Exercise
Below is a listing; repeat exactly the lines from the one containing "I've now been" to the one containing "I think that", both included.

>>>

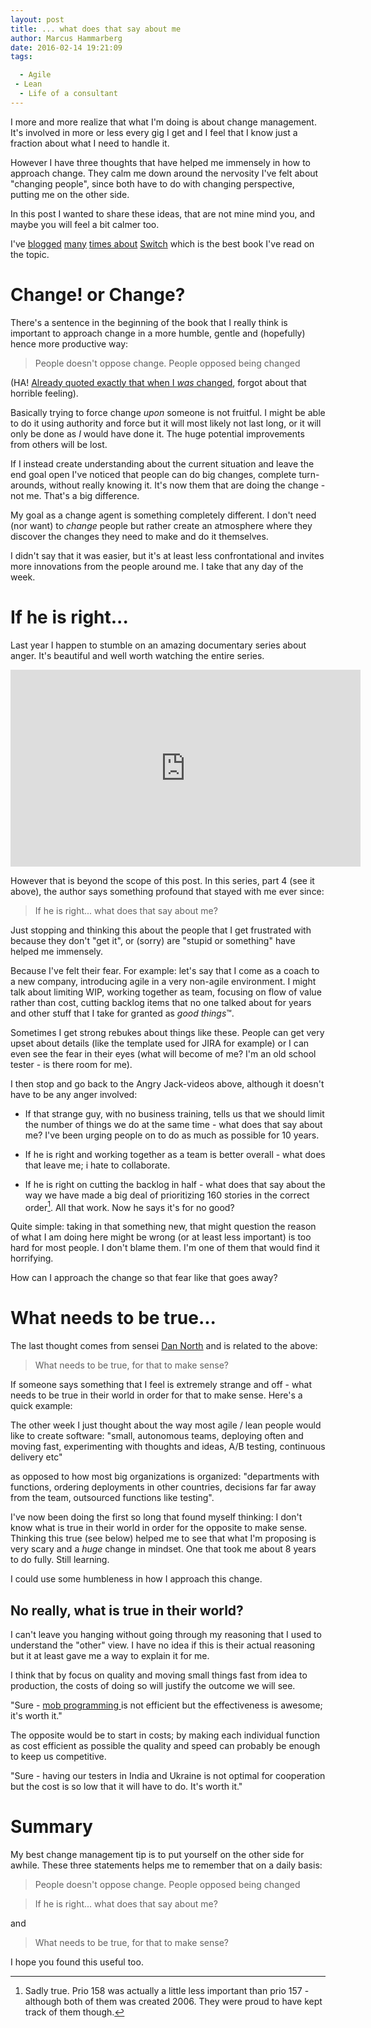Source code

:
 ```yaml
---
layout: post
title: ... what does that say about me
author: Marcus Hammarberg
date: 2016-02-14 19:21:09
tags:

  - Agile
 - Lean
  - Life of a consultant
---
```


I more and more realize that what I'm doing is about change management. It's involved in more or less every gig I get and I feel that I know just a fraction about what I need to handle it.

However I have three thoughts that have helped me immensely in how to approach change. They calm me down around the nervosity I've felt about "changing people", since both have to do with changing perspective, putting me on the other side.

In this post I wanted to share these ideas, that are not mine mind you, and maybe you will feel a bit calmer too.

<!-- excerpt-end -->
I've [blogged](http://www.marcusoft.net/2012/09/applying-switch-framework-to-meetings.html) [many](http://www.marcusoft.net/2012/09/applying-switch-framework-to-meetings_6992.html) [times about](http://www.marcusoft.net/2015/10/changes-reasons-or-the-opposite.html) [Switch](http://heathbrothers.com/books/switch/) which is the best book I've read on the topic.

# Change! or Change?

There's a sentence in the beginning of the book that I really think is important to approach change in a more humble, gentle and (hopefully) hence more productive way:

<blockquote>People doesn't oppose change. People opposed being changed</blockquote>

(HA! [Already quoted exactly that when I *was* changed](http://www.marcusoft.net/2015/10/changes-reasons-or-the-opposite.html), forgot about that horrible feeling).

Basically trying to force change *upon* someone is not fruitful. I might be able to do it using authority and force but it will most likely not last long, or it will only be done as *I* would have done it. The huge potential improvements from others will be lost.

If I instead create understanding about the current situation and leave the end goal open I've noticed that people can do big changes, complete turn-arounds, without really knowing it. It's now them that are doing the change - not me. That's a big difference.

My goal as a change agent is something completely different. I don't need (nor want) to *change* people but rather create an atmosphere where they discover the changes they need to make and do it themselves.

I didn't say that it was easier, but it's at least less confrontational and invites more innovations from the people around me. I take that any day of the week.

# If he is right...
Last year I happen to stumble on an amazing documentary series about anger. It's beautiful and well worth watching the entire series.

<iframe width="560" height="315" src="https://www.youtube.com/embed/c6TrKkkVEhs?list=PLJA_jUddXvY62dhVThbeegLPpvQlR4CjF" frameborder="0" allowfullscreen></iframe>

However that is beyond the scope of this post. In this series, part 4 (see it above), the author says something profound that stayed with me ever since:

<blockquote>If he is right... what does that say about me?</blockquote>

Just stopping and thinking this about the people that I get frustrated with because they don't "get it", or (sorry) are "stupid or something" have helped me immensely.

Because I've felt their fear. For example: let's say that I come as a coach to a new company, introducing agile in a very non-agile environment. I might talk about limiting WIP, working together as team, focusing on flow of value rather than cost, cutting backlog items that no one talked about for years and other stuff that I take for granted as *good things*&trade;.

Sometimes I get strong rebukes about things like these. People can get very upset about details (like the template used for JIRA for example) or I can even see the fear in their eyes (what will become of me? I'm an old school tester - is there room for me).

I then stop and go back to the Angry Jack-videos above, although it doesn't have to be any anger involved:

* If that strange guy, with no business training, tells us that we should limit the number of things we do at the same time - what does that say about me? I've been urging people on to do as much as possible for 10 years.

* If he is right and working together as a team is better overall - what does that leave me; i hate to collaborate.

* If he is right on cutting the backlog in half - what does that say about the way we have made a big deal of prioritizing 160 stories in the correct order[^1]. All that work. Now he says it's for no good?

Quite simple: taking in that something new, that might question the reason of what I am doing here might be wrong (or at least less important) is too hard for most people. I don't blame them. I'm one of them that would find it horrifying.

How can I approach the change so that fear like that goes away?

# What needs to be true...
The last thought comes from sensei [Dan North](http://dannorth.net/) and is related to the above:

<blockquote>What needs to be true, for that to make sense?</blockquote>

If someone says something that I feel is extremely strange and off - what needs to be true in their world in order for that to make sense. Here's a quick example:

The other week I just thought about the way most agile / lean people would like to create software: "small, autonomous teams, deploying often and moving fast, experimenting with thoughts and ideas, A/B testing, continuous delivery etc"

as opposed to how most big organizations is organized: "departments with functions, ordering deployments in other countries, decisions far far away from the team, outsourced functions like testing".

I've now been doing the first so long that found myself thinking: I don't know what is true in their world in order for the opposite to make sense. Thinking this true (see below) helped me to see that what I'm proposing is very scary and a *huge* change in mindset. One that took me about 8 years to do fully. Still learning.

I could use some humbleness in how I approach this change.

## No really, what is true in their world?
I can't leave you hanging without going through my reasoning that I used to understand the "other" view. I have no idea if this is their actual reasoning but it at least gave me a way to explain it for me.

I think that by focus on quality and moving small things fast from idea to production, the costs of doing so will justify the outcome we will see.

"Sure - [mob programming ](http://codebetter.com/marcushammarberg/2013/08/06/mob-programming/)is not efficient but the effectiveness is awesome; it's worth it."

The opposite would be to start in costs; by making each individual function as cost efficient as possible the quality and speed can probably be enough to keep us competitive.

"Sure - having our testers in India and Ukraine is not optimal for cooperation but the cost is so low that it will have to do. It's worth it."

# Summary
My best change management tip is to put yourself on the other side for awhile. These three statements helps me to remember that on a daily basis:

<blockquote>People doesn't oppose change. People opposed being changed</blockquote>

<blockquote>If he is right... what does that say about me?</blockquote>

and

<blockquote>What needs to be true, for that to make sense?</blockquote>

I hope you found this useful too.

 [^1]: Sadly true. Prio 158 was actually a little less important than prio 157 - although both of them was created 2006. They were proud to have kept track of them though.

<<<
>>>

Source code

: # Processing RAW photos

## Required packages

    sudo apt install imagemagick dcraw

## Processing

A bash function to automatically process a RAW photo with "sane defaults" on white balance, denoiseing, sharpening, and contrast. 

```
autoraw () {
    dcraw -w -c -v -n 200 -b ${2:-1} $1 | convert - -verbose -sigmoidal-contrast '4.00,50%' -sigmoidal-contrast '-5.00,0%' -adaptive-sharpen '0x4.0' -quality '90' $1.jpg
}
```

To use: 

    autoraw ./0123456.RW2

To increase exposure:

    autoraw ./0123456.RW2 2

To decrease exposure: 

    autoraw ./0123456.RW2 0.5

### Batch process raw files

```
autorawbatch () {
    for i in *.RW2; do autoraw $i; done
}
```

<<<
>>>

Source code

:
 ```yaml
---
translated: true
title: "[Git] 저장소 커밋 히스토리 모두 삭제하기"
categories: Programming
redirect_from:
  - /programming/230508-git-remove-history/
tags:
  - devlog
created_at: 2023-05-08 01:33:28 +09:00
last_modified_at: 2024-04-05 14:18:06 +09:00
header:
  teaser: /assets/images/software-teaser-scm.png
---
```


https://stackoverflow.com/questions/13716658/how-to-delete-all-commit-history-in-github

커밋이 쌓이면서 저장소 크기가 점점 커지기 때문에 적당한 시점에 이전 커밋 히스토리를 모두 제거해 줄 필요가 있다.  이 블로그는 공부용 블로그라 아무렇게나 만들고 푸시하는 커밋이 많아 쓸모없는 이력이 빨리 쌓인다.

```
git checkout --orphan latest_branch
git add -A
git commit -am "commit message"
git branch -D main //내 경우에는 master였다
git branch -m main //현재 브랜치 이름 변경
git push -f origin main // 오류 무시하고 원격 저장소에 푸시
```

<<<

Task result
I've now been doing the first so long that found myself thinking: I don't know what is true in their world in order for the opposite to make sense. Thinking this true (see below) helped me to see that what I'm proposing is very scary and a *huge* change in mindset. One that took me about 8 years to do fully. Still learning.

I could use some humbleness in how I approach this change.

## No really, what is true in their world?
I can't leave you hanging without going through my reasoning that I used to understand the "other" view. I have no idea if this is their actual reasoning but it at least gave me a way to explain it for me.

I think that by focus on quality and moving small things fast from idea to production, the costs of doing so will justify the outcome we will see.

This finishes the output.